Forum: Building VoltDB Applications

Post: Database design and performance questions: joins, partitioning schema etc

Database design and performance questions: joins, partitioning schema etc
cer
Feb 5, 2012
I have a few questions about getting my application to have good performance and scalability.
My example application has a database of restaurants, their menus and their opening times.

Here is the schema.

CREATE TABLE restaurant
( id INTEGER PRIMARY KEY NOT NULL,
name VARCHAR(200) NOT NULL,
);

CREATE TABLE menu_item
( restaurant_id INTEGER NOT NULL REFERENCES restaurant(id) ,
name VARCHAR(200) NOT NULL,
price FLOAT NOT NULL,
);

CREATE TABLE service_area
( restaurant_id INTEGER NOT NULL REFERENCES restaurant(id) ,
zip_code VARCHAR(5) NOT NULL,
);

CREATE TABLE time_range
( restaurant_id INTEGER NOT NULL REFERENCES restaurant(id) ,
day_of_week INTEGER NOT NULL,
open_time INTEGER NOT NULL,
close_time INTEGER NOT NULL,
);

There are two main operations on the database. The first are CRUD operations on Restaurants: ie. AddRestaurant. The second is a query that finds the restaurants that serve a given zip code and is open at a particular time of day.

Here is the find available restaurants query that I would like to use:

select r.*
from restaurant r,time_range tr, service_area sa
Where ? = sa.zip_code and r.id =tr.restaurant_id
and r.id = sa.restaurant_id and tr.day_of_week=?
and tr.open_time <= ?
and ? <= tr.close_time

I've experimented with a couple of different partitioning schema.

Design #1


The first was to partition all the tables by restaurant id.

The CRUD stored procedures were all single partition and performed extremely well.

However, the FindAvailableRestaurant stored procedure was a multi-partition and voltcompiler complained about the query: "Unable to plan for statement. Likely statement is joining two partitioned tables in a multi-partition statement. This is not supported at this time."

My solution to this problem was to denormalize by defining an additional table:

CREATE TABLE available_time_range
( restaurant_id INTEGER NOT NULL REFERENCES restaurant(id) ,
day_of_week INTEGER NOT NULL,
open_time INTEGER NOT NULL,
close_time INTEGER NOT NULL,
zip_code VARCHAR(5) NOT NULL,
name VARCHAR(200) NOT NULL,
);

The CRUD performance was still good and the FindAvailableRestaurant query was only ok since presumably it was still multi-partition procedure.

Design #2


To improve the query performance I then switched partitioning schemes: available_time_range was partitioned by zipcode.
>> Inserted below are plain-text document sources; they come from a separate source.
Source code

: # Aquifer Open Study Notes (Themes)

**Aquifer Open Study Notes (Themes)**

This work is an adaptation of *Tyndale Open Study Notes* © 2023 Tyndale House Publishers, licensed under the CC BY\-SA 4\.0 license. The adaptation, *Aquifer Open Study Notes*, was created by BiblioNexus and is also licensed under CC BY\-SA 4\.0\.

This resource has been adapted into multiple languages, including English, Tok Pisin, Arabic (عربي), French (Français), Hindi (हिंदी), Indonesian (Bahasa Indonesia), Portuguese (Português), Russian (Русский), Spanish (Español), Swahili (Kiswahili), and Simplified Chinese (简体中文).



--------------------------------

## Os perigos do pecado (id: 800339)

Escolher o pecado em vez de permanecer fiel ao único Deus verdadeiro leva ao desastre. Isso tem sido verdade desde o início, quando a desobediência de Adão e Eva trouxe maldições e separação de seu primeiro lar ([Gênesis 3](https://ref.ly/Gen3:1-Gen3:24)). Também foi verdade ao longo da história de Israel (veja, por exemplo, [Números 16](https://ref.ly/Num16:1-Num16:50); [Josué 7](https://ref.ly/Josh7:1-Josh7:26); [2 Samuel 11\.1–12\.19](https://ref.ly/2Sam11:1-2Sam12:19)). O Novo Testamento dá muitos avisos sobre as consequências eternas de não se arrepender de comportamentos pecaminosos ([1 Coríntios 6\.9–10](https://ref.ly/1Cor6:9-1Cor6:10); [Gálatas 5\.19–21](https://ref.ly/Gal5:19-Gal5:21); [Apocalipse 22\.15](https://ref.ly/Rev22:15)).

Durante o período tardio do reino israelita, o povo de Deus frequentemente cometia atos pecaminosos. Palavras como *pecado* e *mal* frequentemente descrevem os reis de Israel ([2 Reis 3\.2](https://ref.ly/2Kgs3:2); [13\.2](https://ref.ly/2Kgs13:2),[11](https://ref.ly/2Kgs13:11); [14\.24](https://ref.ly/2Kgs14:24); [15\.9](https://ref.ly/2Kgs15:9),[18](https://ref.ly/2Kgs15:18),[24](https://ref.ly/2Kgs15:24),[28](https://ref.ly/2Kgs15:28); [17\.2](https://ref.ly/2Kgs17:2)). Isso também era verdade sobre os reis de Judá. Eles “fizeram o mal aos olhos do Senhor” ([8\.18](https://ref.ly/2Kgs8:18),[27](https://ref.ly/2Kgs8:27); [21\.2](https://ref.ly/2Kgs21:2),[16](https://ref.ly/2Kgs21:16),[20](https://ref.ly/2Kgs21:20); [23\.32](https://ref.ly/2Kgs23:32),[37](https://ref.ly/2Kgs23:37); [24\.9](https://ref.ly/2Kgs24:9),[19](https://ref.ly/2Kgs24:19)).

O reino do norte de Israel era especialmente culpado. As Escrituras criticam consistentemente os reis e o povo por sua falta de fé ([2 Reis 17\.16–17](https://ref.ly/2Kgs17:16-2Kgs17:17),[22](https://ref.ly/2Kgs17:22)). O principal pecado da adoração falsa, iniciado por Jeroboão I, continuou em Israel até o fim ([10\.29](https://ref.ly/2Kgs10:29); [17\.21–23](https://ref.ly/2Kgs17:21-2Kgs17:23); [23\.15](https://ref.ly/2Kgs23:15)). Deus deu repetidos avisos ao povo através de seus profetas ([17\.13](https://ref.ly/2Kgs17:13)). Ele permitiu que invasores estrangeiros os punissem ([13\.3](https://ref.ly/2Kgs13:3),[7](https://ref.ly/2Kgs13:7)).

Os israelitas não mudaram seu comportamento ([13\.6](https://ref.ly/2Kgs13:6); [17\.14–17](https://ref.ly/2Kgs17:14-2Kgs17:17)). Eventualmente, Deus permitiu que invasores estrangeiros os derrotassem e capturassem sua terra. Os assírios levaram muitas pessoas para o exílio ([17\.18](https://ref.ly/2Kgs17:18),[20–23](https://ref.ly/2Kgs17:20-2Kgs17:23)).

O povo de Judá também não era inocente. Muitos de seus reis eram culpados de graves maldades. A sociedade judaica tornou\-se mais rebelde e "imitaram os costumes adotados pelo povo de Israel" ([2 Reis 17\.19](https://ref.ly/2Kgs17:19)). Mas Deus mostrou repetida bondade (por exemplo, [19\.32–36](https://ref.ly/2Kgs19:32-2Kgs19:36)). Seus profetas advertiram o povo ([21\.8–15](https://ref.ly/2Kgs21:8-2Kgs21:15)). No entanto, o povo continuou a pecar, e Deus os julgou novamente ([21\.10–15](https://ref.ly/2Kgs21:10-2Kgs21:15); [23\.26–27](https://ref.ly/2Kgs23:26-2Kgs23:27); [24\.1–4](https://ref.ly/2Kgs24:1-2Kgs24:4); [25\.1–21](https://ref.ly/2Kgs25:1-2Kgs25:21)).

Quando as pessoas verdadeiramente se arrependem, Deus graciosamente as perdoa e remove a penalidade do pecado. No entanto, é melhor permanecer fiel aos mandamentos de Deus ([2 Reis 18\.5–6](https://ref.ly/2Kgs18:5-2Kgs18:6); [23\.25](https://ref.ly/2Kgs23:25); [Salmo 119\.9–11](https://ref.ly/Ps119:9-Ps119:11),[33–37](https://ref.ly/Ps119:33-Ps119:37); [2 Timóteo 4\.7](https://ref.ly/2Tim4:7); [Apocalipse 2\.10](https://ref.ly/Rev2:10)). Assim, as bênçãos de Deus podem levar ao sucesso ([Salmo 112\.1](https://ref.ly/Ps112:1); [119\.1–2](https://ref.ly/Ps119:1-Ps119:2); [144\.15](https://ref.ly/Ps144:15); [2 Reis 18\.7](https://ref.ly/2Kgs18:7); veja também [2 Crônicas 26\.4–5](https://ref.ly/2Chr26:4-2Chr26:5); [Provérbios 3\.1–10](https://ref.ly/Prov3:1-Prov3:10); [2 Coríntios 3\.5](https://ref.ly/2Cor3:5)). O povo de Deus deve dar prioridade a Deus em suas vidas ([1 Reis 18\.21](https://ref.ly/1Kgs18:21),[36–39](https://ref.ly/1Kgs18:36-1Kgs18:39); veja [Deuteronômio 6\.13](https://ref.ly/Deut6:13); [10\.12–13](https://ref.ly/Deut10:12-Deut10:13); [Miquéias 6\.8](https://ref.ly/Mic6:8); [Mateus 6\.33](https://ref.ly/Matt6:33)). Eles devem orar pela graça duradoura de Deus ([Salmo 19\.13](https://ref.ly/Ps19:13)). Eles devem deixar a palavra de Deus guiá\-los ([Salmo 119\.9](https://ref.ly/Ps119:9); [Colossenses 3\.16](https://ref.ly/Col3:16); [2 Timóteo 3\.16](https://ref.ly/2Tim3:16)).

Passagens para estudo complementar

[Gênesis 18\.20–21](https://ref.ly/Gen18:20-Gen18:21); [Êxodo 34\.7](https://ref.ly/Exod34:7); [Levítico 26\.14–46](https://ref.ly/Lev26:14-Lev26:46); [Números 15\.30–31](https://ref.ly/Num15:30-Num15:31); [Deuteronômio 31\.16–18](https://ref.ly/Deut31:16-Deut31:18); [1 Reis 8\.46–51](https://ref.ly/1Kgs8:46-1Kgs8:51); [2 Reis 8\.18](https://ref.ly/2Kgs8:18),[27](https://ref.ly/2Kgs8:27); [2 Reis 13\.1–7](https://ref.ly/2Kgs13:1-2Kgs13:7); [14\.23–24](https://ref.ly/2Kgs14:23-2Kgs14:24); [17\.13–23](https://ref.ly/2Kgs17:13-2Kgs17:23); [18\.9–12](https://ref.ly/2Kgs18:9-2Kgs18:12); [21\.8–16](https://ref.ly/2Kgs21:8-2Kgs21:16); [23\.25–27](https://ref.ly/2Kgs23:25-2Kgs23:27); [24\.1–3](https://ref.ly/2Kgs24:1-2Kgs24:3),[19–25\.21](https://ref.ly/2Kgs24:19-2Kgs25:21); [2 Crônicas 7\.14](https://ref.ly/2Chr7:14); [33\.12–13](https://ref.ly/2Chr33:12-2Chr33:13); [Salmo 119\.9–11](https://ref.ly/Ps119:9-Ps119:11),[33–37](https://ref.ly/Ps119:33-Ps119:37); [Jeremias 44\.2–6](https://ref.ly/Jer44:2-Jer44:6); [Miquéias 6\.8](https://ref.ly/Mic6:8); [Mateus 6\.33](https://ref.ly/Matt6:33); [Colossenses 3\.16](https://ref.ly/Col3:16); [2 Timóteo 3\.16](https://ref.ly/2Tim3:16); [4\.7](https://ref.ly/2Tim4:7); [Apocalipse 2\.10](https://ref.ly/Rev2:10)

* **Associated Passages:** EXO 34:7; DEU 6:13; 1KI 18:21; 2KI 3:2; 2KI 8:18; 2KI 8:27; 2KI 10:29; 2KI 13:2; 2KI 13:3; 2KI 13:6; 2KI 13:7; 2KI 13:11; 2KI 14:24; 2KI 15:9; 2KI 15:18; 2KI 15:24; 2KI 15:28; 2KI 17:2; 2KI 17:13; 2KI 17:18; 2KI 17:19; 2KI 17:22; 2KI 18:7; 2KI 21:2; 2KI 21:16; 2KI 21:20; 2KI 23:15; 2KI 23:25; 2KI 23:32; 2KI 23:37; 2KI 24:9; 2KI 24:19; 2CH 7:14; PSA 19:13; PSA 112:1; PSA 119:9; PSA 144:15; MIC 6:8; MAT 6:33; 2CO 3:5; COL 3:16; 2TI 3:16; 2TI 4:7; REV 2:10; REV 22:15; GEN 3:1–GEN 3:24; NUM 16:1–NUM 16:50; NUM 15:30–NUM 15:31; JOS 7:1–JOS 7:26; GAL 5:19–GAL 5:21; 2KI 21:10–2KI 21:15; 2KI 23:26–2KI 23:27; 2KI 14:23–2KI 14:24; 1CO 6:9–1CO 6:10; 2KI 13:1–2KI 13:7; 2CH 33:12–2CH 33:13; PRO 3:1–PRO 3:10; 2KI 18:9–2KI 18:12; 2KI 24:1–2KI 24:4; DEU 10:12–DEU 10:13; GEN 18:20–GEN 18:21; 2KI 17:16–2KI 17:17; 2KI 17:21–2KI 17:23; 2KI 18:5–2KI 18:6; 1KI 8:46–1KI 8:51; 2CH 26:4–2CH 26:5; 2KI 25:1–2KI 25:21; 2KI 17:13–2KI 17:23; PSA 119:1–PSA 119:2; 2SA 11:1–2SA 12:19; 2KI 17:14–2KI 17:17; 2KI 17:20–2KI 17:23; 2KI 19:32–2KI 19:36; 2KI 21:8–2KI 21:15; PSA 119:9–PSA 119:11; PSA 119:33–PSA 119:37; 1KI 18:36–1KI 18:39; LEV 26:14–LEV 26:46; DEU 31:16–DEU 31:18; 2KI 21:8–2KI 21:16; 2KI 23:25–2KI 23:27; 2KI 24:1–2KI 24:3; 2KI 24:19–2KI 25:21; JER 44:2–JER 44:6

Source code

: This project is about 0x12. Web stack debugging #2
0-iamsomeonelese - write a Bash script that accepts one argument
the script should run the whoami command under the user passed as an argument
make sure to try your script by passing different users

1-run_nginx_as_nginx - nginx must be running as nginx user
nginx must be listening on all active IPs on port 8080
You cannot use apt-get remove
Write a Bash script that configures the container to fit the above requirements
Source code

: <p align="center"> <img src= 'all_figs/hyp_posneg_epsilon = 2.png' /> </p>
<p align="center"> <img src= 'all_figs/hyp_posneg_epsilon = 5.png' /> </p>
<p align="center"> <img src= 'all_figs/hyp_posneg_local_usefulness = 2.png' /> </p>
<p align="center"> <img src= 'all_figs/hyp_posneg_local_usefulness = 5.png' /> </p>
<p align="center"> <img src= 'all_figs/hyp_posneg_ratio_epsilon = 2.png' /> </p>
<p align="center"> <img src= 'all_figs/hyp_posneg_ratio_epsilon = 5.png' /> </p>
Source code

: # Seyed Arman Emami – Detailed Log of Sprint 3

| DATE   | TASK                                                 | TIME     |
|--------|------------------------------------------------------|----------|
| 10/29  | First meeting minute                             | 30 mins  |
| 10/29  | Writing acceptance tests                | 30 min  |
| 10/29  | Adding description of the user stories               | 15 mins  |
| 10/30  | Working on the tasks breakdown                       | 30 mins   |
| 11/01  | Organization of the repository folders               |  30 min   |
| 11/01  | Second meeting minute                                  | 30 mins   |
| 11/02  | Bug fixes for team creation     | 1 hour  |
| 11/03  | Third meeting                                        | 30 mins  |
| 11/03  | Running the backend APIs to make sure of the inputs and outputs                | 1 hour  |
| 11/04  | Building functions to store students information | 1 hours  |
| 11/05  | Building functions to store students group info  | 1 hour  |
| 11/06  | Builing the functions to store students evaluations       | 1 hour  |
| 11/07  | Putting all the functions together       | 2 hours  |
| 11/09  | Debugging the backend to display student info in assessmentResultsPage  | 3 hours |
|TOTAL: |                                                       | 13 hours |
The FindAvailableRestaurant single partition stored procedure had great performance (48K transactions/sec)
But the AddRestaurant stored procedure had terrible performance (<1K and even worse in a cluster)

Design #3


As an experiment I used a single partition server and defined all stored procedures as single partition. The FindAvailableRestaurant procedure used the original three-way join SELECT statement.
CRUD performance was fine but FindAvailableRestaurant was terrible (20 transactions/second !) even though the query plan showed it using indexes.

Sorry for the long post but I was wondering if anyone had any thoughts or suggestions about my experiences.
Hi Cer, I don't know if we
aweisberg
Feb 6, 2012
Hi Cer,

I don't know if we implement REFERENCES correctly, and whether that will generate a primary key index. I know that we don't support foreign key constraints. I created https://issues.voltdb.com/browse/ENG-2497 for that issue.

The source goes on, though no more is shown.